(Stored data entries)
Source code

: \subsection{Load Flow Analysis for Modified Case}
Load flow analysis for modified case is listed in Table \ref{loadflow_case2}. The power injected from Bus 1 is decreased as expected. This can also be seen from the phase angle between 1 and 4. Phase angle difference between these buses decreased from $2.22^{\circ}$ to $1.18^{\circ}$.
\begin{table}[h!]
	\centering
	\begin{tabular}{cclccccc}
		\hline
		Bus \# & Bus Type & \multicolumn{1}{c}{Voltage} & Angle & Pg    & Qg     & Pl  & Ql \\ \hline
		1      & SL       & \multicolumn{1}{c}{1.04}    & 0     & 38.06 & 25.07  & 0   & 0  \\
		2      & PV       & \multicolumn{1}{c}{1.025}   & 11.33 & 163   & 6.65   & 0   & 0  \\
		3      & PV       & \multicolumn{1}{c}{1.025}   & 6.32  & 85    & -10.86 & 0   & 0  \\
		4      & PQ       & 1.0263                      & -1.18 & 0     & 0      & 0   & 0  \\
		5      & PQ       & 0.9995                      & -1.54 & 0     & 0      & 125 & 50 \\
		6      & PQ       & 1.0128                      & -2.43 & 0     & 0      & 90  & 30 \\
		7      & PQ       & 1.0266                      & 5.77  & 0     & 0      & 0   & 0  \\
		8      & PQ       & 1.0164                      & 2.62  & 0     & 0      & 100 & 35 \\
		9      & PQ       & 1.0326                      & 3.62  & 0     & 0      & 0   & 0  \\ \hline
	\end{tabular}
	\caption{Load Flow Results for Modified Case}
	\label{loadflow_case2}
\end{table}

Exercise description:
Pick out and copy the lines of the entries that hold the string "tabular".

Reply:
	\begin{tabular}{cclccccc}
	\end{tabular}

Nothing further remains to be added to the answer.